YOUNGSTOWN — The Mahoning County commissioners have authorized the hiring of the law firm Brouse McDowell of Canfield at a cost of up to $25,000 to represent the Mahoning County Board of Elections in a lawsuit filed by Poland Township Trustee Eric Ungaro.

Ungaro filed suit over his removal from the ballot to run as an independent candidate for 59th District Ohio House of Representatives.

Gina DeGenova, chief Mahoning County assistant prosecutor, told the commissioners at their meeting this week that the prosecutor’s office typically represents the board of elections, but the office also serves as legal counsel to all 14 townships, including Poland Township, where Ungaro serves.

“We have a conflict of interest. We can’t take sides, so we are asking for the appointment of outside counsel. We secured Brouse McDowell, and the partner in charge is going to be Matt Vansuch. He has some very good experience in public sector law,” she said.

Vansuch also is a Howland Towhip trustee.

The board of elections voted 3-1 last month not to certify Ungaro.

Jonathan Blackshire of Baldwin Street in Youngstown, a county Democratic Party central committee member, filed a protest against the independent candidacy of Ungaro saying he “is still campaigning as a Democrat” and isn’t eligible to be on the ballot.

Blackshire pointed to Ungaro’s official website gallery section that has the Democratic Party logo on at least 15 photos.

Ungaro’s legal action states that the board “abused its discretion and acted in an unreasonable, arbitrary and unconscionable manner by refusing to place” Ungaro’s name on the ballot. The filing states that the board’s goal “is for the Democratic candidate to appear as the sole name” on the ballot.

The commissioners meeting was held Thursday at the Ohio State Extension Service offices across from the Canfield Fairgrounds. The commissioners and other county officials later rode the “Opening Ceremonies Shuttle” to the fairgrounds to participate in the opening ceremonies of the fair.

The commissioners also approved giving $25,000 in American Rescue Plan funds to the Mahoning Valley Historical Society.

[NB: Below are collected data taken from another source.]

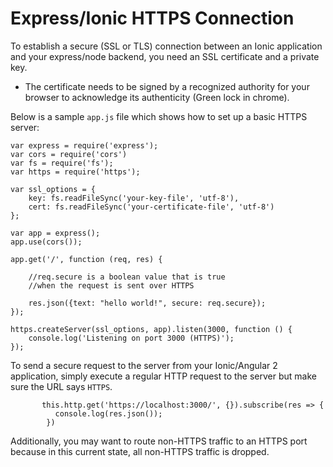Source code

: # Express/Ionic HTTPS Connection

To establish a secure (SSL or TLS) connection between an Ionic application and your express/node backend, you need an SSL certificate and a private key. 

- The certificate needs to be signed by a recognized authority for your browser to acknowledge its authenticity (Green lock in chrome). 

Below is a sample `app.js` file which shows how to set up a basic HTTPS server: 

```
var express = require('express');
var cors = require('cors')
var fs = require('fs');
var https = require('https');

var ssl_options = {
    key: fs.readFileSync('your-key-file', 'utf-8'),
    cert: fs.readFileSync('your-certificate-file', 'utf-8')
};

var app = express();
app.use(cors());

app.get('/', function (req, res) {

    //req.secure is a boolean value that is true 
    //when the request is sent over HTTPS

    res.json({text: "hello world!", secure: req.secure});
});

https.createServer(ssl_options, app).listen(3000, function () {
    console.log('Listening on port 3000 (HTTPS)');
});

```

To send a secure request to the server from your Ionic/Angular 2 application, simply execute a regular HTTP request to the server but make sure the URL says `HTTPS`.

```
       this.http.get('https://localhost:3000/', {}).subscribe(res => {
          console.log(res.json());
        })
```

Additionally, you may want to route non-HTTPS traffic to an HTTPS port because in this current state, all non-HTTPS traffic is dropped.
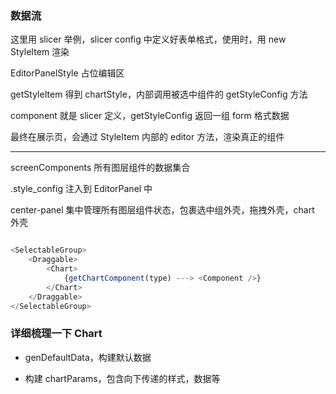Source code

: ### 数据流

这里用 slicer 举例，slicer config 中定义好表单格式，使用时，用 new StyleItem 渲染

EditorPanelStyle 占位编辑区

getStyleItem 得到 chartStyle，内部调用被选中组件的 getStyleConfig 方法

component 就是 slicer 定义，getStyleConfig 返回一组 form 格式数据

最终在展示页，会通过 StyleItem 内部的 editor 方法，渲染真正的组件

---

screenComponents 所有图层组件的数据集合

.style_config 注入到 EditorPanel 中

center-panel 集中管理所有图层组件状态，包裹选中组外壳，拖拽外壳，chart 外壳

```js

<SelectableGroup>
    <Draggable>
        <Chart>
            {getChartComponent(type) ---> <Component />}
        </Chart>
    </Draggable>
</SelectableGroup>
```

### 详细梳理一下 Chart

- genDefaultData，构建默认数据

- 构建 chartParams，包含向下传递的样式，数据等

Audrey Tillis, county administrator, said the $25,000 is from $10 million in “replacement” ARP funds the commissioners were awarded from the federal government. The historical society can use them as it sees fit because replacement funds do not have limitations on how they can be used, she said.

Funding was awarded to replace funds the county had to spend to address the requirements of combating COVID-19, such as extra cleaning of buildings. The county has not yet committed about $11 million of the $44 million in ARP funds it received.

Bill Lawson, executive director of the MVHS, said the society is “surprised, touched and grateful for this resolution. It will help the work we do, not only as a regional historical agency but in the absence of a county historical society, we fill that role.”

He said the Mahoning County aspects of the society’s work are especially true in its educational programs and with its collecting and archiving of records for “future generations.”

“We hold a number of county records, including, of course the 1908 courthouse time capsule contents, but all of the hard copies, originals of Mahoning County Probate Court from 1850 to about 1900.” He said that “working with the Mahoning County Chapter of Ohio Geneological Society — those records are preserved in our archives, and I would say the genealogists love to touch the originals in doing their research.”

Lawson said the $25,000 will “help us immensely in moving our mission but also expanding the ability to preserve the county’s history.”

Lawson was part of the ceremonies and assisted the county commissioners with the Aug. 23 placement of the new time capsule in the cornerstone of the Mahoning County Courthouse. The original one was removed in 2011.